The federal debt will soar in the coming decades. The previous truth can be found in the monolithic nature of the proposed debt solutions.
Harvard’s Greg Mankiw is hardly alone in saying posssible debt fixes include enormous amounts of economic growth, government default, so-called money creation, sizable reductions in government spending, and substantial tax increases. None will reduce the debt, but a majority will grow it.
Starting with growth as the way out, in 1980 total federal debt was $900 billion. Since 1980 the U.S. has enjoyed unprecedented economic advance, during which total federal debt has increased 41 times what it was in 1980.
Which isn’t surprising. Whether it’s individuals, businesses or governments, the capacity to borrow is an effect of market confidence in the incomings of the present, but much more importantly, expectations of future incomings. In other words, the U.S. has lots of debt not because Treasury hasn’t taken in enough tax revenue, but precisely because it takes in substantial amounts of tax revenue now, and much more perilously, it’s expected to take in quite a bit more in the future.
Treasury markets are a look into the future, as is the case with all markets. And the mostly declining rates on Treasury income streams since 1980 indicate that tax revenue in 2025 will be small relative to what it will be in 2035 and 2045. Evidence? All the federal debt. Money is ruthless.
What about default or so-called “money creation”? If we ignore that the U.S. has periodically defaulted as evidenced by substantial declines in the value of the dollar (FDR, Richard Nixon, Jimmy Carter, George W. Bush, Barack Obama, Donald Trump) versus foreign currencies and gold, Treasuries are the most owned income streams in the world. They’re priced to reflect total U.S. debt, unfunded liabilities, along with the possibility of further default and/or money printing. Not only would default or money printing not pay off the debt as is, falling Treasury yields in concert with soaring amounts of Treasury debt since 1980 signal confidence that the deepest markets in the world think the possibility of either fix is very slim.
Spending cuts? It brings to mind DOGE. No chance. Elon Musk failed before he began simply because DOGE ignored, and spending cut advocates ignore, a problem of too much tax revenue now, and much more tax revenue in the future.
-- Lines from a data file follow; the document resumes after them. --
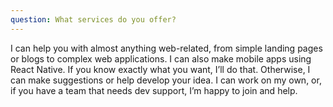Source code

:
 ```yaml
---
question: What services do you offer?
---
```


I can help you with almost anything web-related, from simple landing pages or blogs to complex web applications. I can also make mobile apps using React Native. If you know exactly what you want, I’ll  do that. Otherwise, I can make suggestions or help develop your idea. I can work on my own, or, if you have a team that needs dev support, I’m happy to join and help.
Which means spending cuts won't shrink government or the debt short of Congress literally burning the savings. What’s not spent will be directed toward existing and new programs, thus propelling their growth. No act of government spending restraint or rising government revenue ever shrinks government. If anything, it expands it. Medicare began as a $3 billion program…
That’s why entitlement reform is such a bad idea. Instead of reforming what consumes so much federal tax revenue, it’s better to contain the waste in Social Security and Medicare, all the while containing the growth of new programs more broadly with interest paid on the debt itself. In other words, the billions born of reform would give Congress fresh powder. No thanks.
Tax increases? See above. They’re the clearest path to more debt. Debt hasn’t soared since 1980 due to insufficient taxation, but precisely due to excessive taxation (of the rich most notably) that has made the U.S. Treasury one of the surest loans on earth.
The federal debt is set to grow and grow. Bank on it. The latter will be an effect of a near uniform unwillingness of deficit hawks to concentrate on the causes of debt (too much tax revenue), while perilously distracted by the symptoms.